Commentary by Andy Xie
Aug. 18 (Bloomberg) -- The global economy is like fried ice
cream: If you don’t act fast, it turns into a mess.
American pundits, Nobel laureates included, are predicting Japan-style deflation for the U.S. and Europe. They are urging the Federal Reserve to pursue another round of quantitative easing to stop the onset of an Ice Age for Western economies.
The Fed didn’t oblige at its last meeting, but it threw a bone to the deflation crowd by promising not to pull money out of its previous round of asset purchases to stimulate a recovery.
On the other side of the world, consumer prices are surging. Emerging markets as a whole now have an inflation rate of more than 5 percent. India is registering price increases of more than 13 percent. China’s are more than 3 percent. But it surely feels a lot higher for average Chinese.
Much of the “heat” comes from the property market in emerging markets.
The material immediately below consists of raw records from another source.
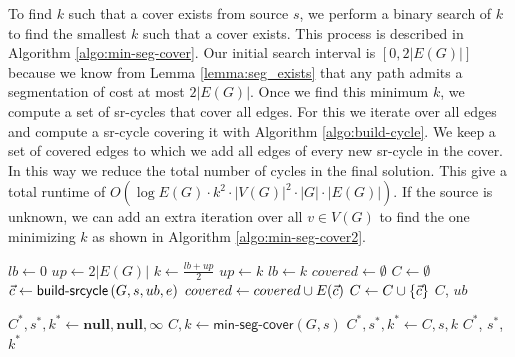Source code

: To find $k$ such that a cover exists from source $s$, we perform a binary search of $k$ to find the smallest $k$ such that a cover exists. This process is described
in Algorithm \ref{algo:min-seg-cover}. Our initial search interval is $[0, 2|E(G)|]$ because we know from Lemma \ref{lemma:seg_exists}
 that any path admits a segmentation of cost at most $2 |E(G)|$.
Once we find this minimum $k$, we compute a set of sr-cycles that cover all edges. For this we iterate over all edges and compute a sr-cycle covering it with Algorithm \ref{algo:build-cycle}.
We keep a set of covered edges to which we add all edges of every new sr-cycle in the cover. In this way we reduce the total number of cycles in the final solution.
This give a total runtime of $O(\log E(G) \cdot k^2 \cdot |V(G)|^2 \cdot |G| \cdot |E(G)|)$. If the source is unknown, we can add an extra iteration over all $v \in V(G)$ to find the one 
minimizing $k$ as shown in Algorithm \ref{algo:min-seg-cover2}.


\begin{algorithm}[t]
\small
\caption{$\textsf{min-seg-cover}\left( G, s \right)$}
\begin{algorithmic}[1]
{}
\STATE $lb \gets 0$
\STATE $up \gets 2|E(G)|$
  \STATE $k \gets \frac{lb + up}{2}$
    \STATE $up \gets k$
  \ELSE
    \STATE $lb \gets k$
  \ENDIF
\ENDWHILE
{}
\STATE $covered \gets \emptyset$
\STATE $C \gets \emptyset$
    \STATE $\vec{c} \gets \textsf{build-srcycle}\left( G, s, ub, e \right)$
    \STATE $covered \gets covered \cup E(\vec{c})$
    \STATE $C \gets C \cup \{ \vec{c} \}$
  \ENDIF
\ENDFOR
\RETURN $C$, $ub$
\end{algorithmic}
\label{algo:min-seg-cover}
\end{algorithm}


\begin{algorithm}[t]
\small
\caption{$\textsf{min-seg-cover}\left( G \right)$}
\begin{algorithmic}[1]
\STATE $C^*, s^*, k^* \gets \textbf{null}, \textbf{null}, \infty$
  \STATE $C, k \gets \textsf{min-seg-cover}\left( G, s \right)$
    \STATE $C^*, s^*, k^* \gets C, s, k$
  \ENDIF
\ENDFOR
\RETURN $C^*$, $s^*$, $k^*$
\end{algorithmic}
\label{algo:min-seg-cover2}
\end{algorithm}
Million-dollar flats in Mumbai have panoramic views of the city’s slums. Hong Kong’s real-estate prices have almost reclaimed their 1997 peak, though the economy has barely grown since then in per-capita terms. Overpaid bankers who pay
15 percent income tax in Hong Kong are stretched to buy Beijing or Shanghai properties. Moscow is somehow always near the top of the list of the world’s most expensive cities.
The emerging markets are on fire.

Rude Awakening

Deflation prophets in the West are in for a rude awakening.
Eastern fire will turn Western ice into a mess, and 2012 looks like it will be the year of melting. The fuel for the fire is coming from deflation-fighting stimulus programs, such as that of U.S. President Barack Obama.
Stimulus is prescribed as a panacea for recession. In today’s global economy, it isn’t effective in the best of circumstances and is outright wrong for what ails the West now.
Trade and foreign direct investment total half of global gross domestic product. Multinational corporations drive both.
They shop around the world for the lowest-cost production centers and ship goods to wherever the demand is. Demand and supply are dislocated. So when a government introduces stimulus, the initial increase in demand doesn’t necessarily boost local supply. More importantly, if multinationals decide to invest somewhere else, there wouldn’t be an increase in jobs to sustain the growth in demand beyond the stimulus.
Just as water flows down, stimulus affects low-cost economies more, wherever it is initiated. As the West pours money into the global economy through large fiscal deficits or central banks expanding balance sheets, the emerging economies are drowning in excess liquidity. Everything is turning red-hot.

Ideal Scenario

How will this all end? Ideally, before inflation takes hold in the U.S. and Europe, the costs in emerging economies will rise high enough for multinationals to invest and hire in the West again. I wouldn’t count on that. The average wage in the developed economies is 10 times that in emerging markets. There are five people in the latter for one in the former.
A more likely scenario is that the West will have to stop stimulus programs when inflation spreads to it from the emerging economies. The most immediate channel is through rising commodity prices. It’s a tax on the West to benefit emerging economies that produce raw materials. That’s the irony: The stimulus in the West can immediately bring harm to itself. It’s also the magic of globalization.
The prices of imported consumer goods will rise with increasing labor costs in emerging economies. China’s nominal GDP is growing at about 20 percent per year. The odds are that its labor costs will surge as its worker shortage bites.

Wage Blowout

Lastly, labor in the West will demand wage increases to compensate for current and future inflation. One may argue that high unemployment rates will keep wages in check. Think again.
In the 1970s, the U.S. suffered a wage-price surge even with high unemployment because workers saw through the Fed’s “growth first and inflation be damned” intention.
In 2012, the Fed will run out of excuses not to raise interest rates. As the excess liquidity in the global economy will be gigantic by then, the tightening will probably trigger a global crisis as asset bubbles burst.
What really ails the West is declining competitiveness.
Globalization is pitting the Wang’s in China or Gandhi’s in India against the Smith’s in the U.S. or Gonzalez’s in Spain.
Multinationals such as General Electric Co. or Siemens AG decide on whom to hire. The Wang’s and the Gandhi’s offer productivity but have little money. So they are willing to accept low wages to accumulate wealth. The Smith’s and the Gonzalez’s have wealth and won’t accept Third World wages. When their governments give them money to spend, their demand just makes the Wang’s and the Gandhi’s richer and themselves poorer with rising national debt.
The West must wait for the Wang’s and the Gandhi’s to become rich enough so that they demand Western wages and spend like the Smith’s and Gonzalez’s.
It is a long and painful process for the West. And there is no way around it.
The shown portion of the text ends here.